◆ Exercise input
------------------------------------

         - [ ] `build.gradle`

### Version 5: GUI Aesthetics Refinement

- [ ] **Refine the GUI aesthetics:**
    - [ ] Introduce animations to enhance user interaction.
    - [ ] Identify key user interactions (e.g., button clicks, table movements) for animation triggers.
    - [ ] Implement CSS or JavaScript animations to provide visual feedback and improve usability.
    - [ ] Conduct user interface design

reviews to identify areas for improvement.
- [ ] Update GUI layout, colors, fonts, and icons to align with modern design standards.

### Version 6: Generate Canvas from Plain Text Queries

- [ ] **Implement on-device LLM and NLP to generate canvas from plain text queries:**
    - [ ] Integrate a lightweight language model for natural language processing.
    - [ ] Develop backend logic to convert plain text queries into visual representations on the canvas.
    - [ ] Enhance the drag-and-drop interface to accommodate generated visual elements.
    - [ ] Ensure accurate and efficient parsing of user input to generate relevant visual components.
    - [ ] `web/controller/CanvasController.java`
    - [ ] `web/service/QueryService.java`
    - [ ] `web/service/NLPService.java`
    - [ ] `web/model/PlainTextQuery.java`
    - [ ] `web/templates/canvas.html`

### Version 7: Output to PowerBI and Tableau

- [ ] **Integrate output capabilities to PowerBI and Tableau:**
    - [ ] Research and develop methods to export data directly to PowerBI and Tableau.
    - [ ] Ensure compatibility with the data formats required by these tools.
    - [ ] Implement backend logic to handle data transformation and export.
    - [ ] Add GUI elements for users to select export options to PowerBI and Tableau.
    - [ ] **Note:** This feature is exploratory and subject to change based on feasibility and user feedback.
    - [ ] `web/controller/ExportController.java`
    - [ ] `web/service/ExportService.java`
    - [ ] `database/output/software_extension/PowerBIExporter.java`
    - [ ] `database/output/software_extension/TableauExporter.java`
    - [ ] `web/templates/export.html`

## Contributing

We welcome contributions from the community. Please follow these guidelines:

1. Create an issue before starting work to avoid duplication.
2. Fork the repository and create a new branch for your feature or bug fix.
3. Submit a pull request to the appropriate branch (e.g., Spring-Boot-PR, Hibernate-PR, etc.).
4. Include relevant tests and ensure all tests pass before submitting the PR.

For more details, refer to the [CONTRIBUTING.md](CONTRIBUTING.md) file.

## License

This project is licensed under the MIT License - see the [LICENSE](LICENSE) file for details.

------------------------------------

◆ Exercise prompt
Your task is to transcribe, with no changes, only the lines of the listing above that lie between the line holding "reviews to identify areas for improvement." and the line holding "- [ ] Implement backend", inclusive.

◆ Task answer
reviews to identify areas for improvement.
- [ ] Update GUI layout, colors, fonts, and icons to align with modern design standards.

### Version 6: Generate Canvas from Plain Text Queries

- [ ] **Implement on-device LLM and NLP to generate canvas from plain text queries:**
    - [ ] Integrate a lightweight language model for natural language processing.
    - [ ] Develop backend logic to convert plain text queries into visual representations on the canvas.
    - [ ] Enhance the drag-and-drop interface to accommodate generated visual elements.
    - [ ] Ensure accurate and efficient parsing of user input to generate relevant visual components.
    - [ ] `web/controller/CanvasController.java`
    - [ ] `web/service/QueryService.java`
    - [ ] `web/service/NLPService.java`
    - [ ] `web/model/PlainTextQuery.java`
    - [ ] `web/templates/canvas.html`

### Version 7: Output to PowerBI and Tableau

- [ ] **Integrate output capabilities to PowerBI and Tableau:**
    - [ ] Research and develop methods to export data directly to PowerBI and Tableau.
    - [ ] Ensure compatibility with the data formats required by these tools.
    - [ ] Implement backend logic to handle data transformation and export.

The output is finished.